Pemerintah kini tengah mendorong percepatan pembangunan ekonomi melalui berbagai program prioritas seperti swasembada pangan, energi, hingga hilirisasi komoditas strategis. Dalam sebuah webinar bertajuk ‘Sinergi Ilmu dan Kelembagaan untuk Pertanian Berkelanjutan’, Guru Besar Fakultas Teknik UGM, Prof. Ferian Anggara, S.T., M.Eng., IPM., memaparkan bahwa riset Gamahumat menjadi salah satu inovasi yang selaras dengan agenda tersebut sekaligus mendukung target net zero emission (NZE). “Dengan memanfaatkan cadangan batu bara kalori rendah, kita masih punya sekitar 6 miliar ton sumber daya yang mendukung NZE di sektor agroindustri,” jelasnya, Jumat (21/11) silam.

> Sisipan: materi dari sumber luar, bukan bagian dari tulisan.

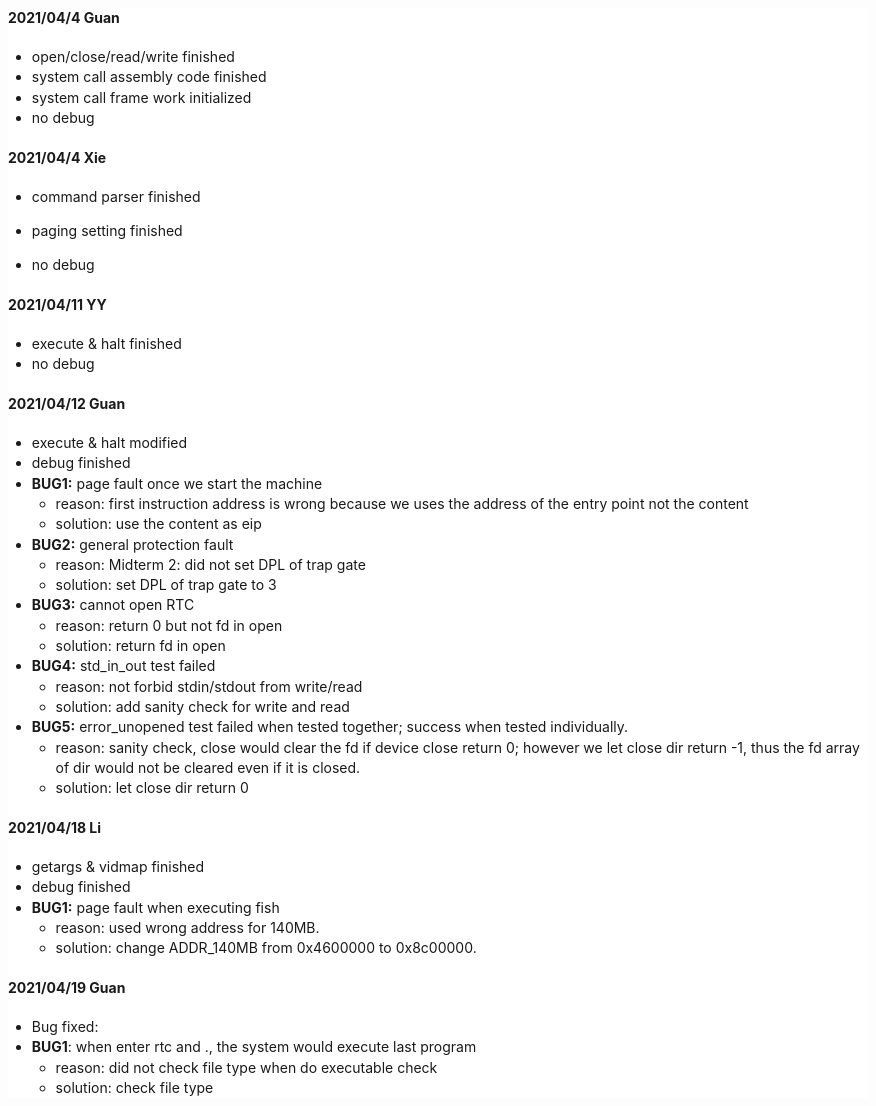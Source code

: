 #### 2021/04/4 Guan

- open/close/read/write finished
- system call assembly code finished
- system call frame work initialized
- no debug

#### 2021/04/4 Xie

- command parser finished
- paging setting finished

- no debug

#### 2021/04/11 YY

- execute & halt finished
- no debug

#### 2021/04/12 Guan

- execute & halt modified
- debug finished
- **BUG1:** page fault once we start the machine
  - reason: first instruction address is wrong because we uses the address of the entry point not the content
  - solution: use the content as eip
- **BUG2:** general protection fault
  - reason: Midterm 2: did not set DPL of trap gate
  - solution: set DPL of trap gate to 3
- **BUG3:** cannot open RTC
  - reason: return 0 but not fd in open
  - solution: return fd in open
- **BUG4:** std_in_out test failed
  - reason: not forbid stdin/stdout from write/read
  - solution: add sanity check for write and read
- **BUG5:** error_unopened test failed when tested together; success when tested individually.
  - reason:  sanity check, close would clear the fd if device close return 0; however we let close dir return -1, thus the fd array of dir would not be cleared even if it is closed.
  - solution: let close dir return 0

#### 2021/04/18 Li


- getargs & vidmap finished
- debug finished
- **BUG1:** page fault when executing fish
  - reason: used wrong address for 140MB.
  - solution: change ADDR_140MB from 0x4600000 to 0x8c00000.

#### 2021/04/19 Guan

- Bug fixed:
- **BUG1**: when enter rtc and ., the system would execute last program
  - reason: did not check file type when do executable check 
  - solution: check file type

Ferian menjelaskan bahwa riset Gamahumat saat ini berfokus pada pengembangan material mentah dan proses produksinya, sementara uji lapangan dilakukan bersama para ahli ilmu tanah, pertanian, kehutanan, serta berbagai pemangku kepentingan yang relevan. Pendekatan lintas disiplin dianggap penting untuk memastikan hasil riset dapat diterapkan secara tepat di berbagai jenis lahan.
Dalam paparannya, Ferian mengemukakan bahwa Gamahumat merupakan pembenah tanah berbasis lignite, atau batubara peringkat rendah, yang selama ini belum dimanfaatkan secara optimal. Melalui proses rekayasa teknik, lignite diolah menjadi humat berkualitas tinggi untuk memperbaiki struktur tanah dan meningkatkan kesuburannya. “Kami menyebutnya sebagai Gamahumat Lignite-Based Soil Stabilizer, karena memang pondasinya adalah memulihkan tanah yang sudah kehilangan kualitasnya,” ungkapnya.
Ia menambahkan bahwa humus sudah lama dikenal sebagai komponen penting kesuburan tanah, sementara Gamahumat hadir sebagai versi rekayasanya dalam volume besar dan kualitas yang lebih terkontrol. “Sederhananya, humat itu ya humus. Bedanya, yang kami buat volumenya jauh lebih besar dan kualitasnya bisa disesuaikan kebutuhan lahan,” katanya.

Menurut Ferian, salah satu persoalan terbesar pertanian adalah tanah yang menjadi bantat akibat pemupukan berulang. Humat berfungsi membenahi struktur tanah sehingga akar tanaman kembali mampu menyerap unsur hara secara optimal. Penggunaan humat dalam jangka panjang juga dapat menekan kebutuhan pupuk kimia tanpa menurunkan produktivitas.
Meski begitu, ia menegaskan bahwa Gamahumat bukan pengganti pupuk NPK. Fungsinya membenahi tanah agar pemupukan menjadi jauh lebih efisien. Ia mencontohkan efektivitas pupuk kimia yang sering kali hanya 50 persen karena hilang oleh pencucian, humat membantu memulihkan kehilangan tersebut melalui perbaikan kualitas tanah. Takaran penggunaan Gamahumat pun sangat bergantung pada kondisi tanah dan jenis tanaman.
Produk Gamahumat telah diuji pada berbagai jenis lahan, mulai dari perkebunan sawit Bukit Asam, kawasan karst, hingga area bekas tambang dengan tingkat keasaman yang tidak ideal. Di sektor pertambangan, kebutuhan humat sangat besar mengingat perusahaan tambang besar wajib mereklamasi ratusan hektar lahan setiap tahun. “Bayangkan itu baru dari satu perusahaan, kita akan punya area yang lebih luas, dan lahan bekasnya itu bisa digunakan untuk mendukung pertanian maupun perkebunan selanjutnya,” ujarnya.
Kini, Gamahumat telah memperoleh sertifikasi produk grade A sesuai standar Kementerian Pertanian. Dengan capaian tersebut, inovasi ini diharapkan dapat menjadi solusi bagi pengelolaan lahan ekstrem, reklamasi tambang, serta pembukaan lahan untuk ketahanan pangan di masa depan. “Kami ingin riset ini membumi dan digunakan para frontliner, oleh para petani yang berkecimpung di lahan pertanian,” tegas Prof. Ferian.
Kegiatan webinar yang telah berlangsung ini merupakan bagian dari kampanye sains dan teknologi: ‘Riset Kuat, Pangan Hebat’, yang didukung oleh Direktorat Diseminasi dan Pemanfaatan Sains dan Teknologi, Kemdiktisaintek, melalui Program Kampanye Tematik Sains dan Teknologi (Resona Saintek).